AVAILABLE DATA =
____
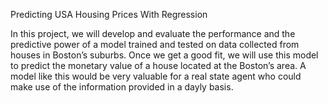 Predicting USA Housing Prices With Regression

In this project, we will develop and evaluate the performance and the
predictive power of a model trained and tested on data collected from houses
in Boston’s suburbs.
Once we get a good fit, we will use this model to predict the monetary value of a
house located at the Boston’s area.
A model like this would be very valuable for a real state agent who could make
use of the information provided in a dayly basis.
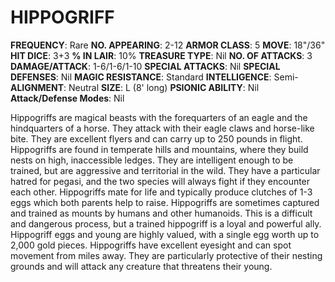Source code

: # HIPPOGRIFF

**FREQUENCY**: Rare
**NO. APPEARING**: 2-12
**ARMOR CLASS**: 5
**MOVE**: 18"/36"
**HIT DICE**: 3+3
**% IN LAIR**: 10%
**TREASURE TYPE**: Nil
**NO. OF ATTACKS**: 3
**DAMAGE/ATTACK**: 1-6/1-6/1-10
**SPECIAL ATTACKS**: Nil
**SPECIAL DEFENSES**: Nil
**MAGIC RESISTANCE**: Standard
**INTELLIGENCE**: Semi-
**ALIGNMENT**: Neutral
**SIZE**: L (8' long)
**PSIONIC ABILITY**: Nil
**Attack/Defense Modes**: Nil

Hippogriffs are magical beasts with the forequarters of an eagle and the hindquarters of a horse. They attack with their eagle claws and horse-like bite. They are excellent flyers and can carry up to 250 pounds in flight. Hippogriffs are found in temperate hills and mountains, where they build nests on high, inaccessible ledges. They are intelligent enough to be trained, but are aggressive and territorial in the wild. They have a particular hatred for pegasi, and the two species will always fight if they encounter each other. Hippogriffs mate for life and typically produce clutches of 1-3 eggs which both parents help to raise. Hippogriffs are sometimes captured and trained as mounts by humans and other humanoids. This is a difficult and dangerous process, but a trained hippogriff is a loyal and powerful ally. Hippogriff eggs and young are highly valued, with a single egg worth up to 2,000 gold pieces. Hippogriffs have excellent eyesight and can spot movement from miles away. They are particularly protective of their nesting grounds and will attack any creature that threatens their young.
____
Everything in the material above is to be reproduced exactly, pictures aside.

 Predicting USA Housing Prices With Regression

In this project, we will develop and evaluate the performance and the
predictive power of a model trained and tested on data collected from houses
in Boston’s suburbs.
Once we get a good fit, we will use this model to predict the monetary value of a
house located at the Boston’s area.
A model like this would be very valuable for a real state agent who could make
use of the information provided in a dayly basis.
Source code

: # HIPPOGRIFF

**FREQUENCY**: Rare
**NO. APPEARING**: 2-12
**ARMOR CLASS**: 5
**MOVE**: 18"/36"
**HIT DICE**: 3+3
**% IN LAIR**: 10%
**TREASURE TYPE**: Nil
**NO. OF ATTACKS**: 3
**DAMAGE/ATTACK**: 1-6/1-6/1-10
**SPECIAL ATTACKS**: Nil
**SPECIAL DEFENSES**: Nil
**MAGIC RESISTANCE**: Standard
**INTELLIGENCE**: Semi-
**ALIGNMENT**: Neutral
**SIZE**: L (8' long)
**PSIONIC ABILITY**: Nil
**Attack/Defense Modes**: Nil

Hippogriffs are magical beasts with the forequarters of an eagle and the hindquarters of a horse. They attack with their eagle claws and horse-like bite. They are excellent flyers and can carry up to 250 pounds in flight. Hippogriffs are found in temperate hills and mountains, where they build nests on high, inaccessible ledges. They are intelligent enough to be trained, but are aggressive and territorial in the wild. They have a particular hatred for pegasi, and the two species will always fight if they encounter each other. Hippogriffs mate for life and typically produce clutches of 1-3 eggs which both parents help to raise. Hippogriffs are sometimes captured and trained as mounts by humans and other humanoids. This is a difficult and dangerous process, but a trained hippogriff is a loyal and powerful ally. Hippogriff eggs and young are highly valued, with a single egg worth up to 2,000 gold pieces. Hippogriffs have excellent eyesight and can spot movement from miles away. They are particularly protective of their nesting grounds and will attack any creature that threatens their young.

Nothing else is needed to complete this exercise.